-- Listed records follows --
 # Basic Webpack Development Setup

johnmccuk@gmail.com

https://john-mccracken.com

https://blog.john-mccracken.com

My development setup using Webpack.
-- Listed records concluded --
### Your objective
Everything in the material above is to be copied exactly.

### Output below
 # Basic Webpack Development Setup

johnmccuk@gmail.com

https://john-mccracken.com

https://blog.john-mccracken.com

My development setup using Webpack.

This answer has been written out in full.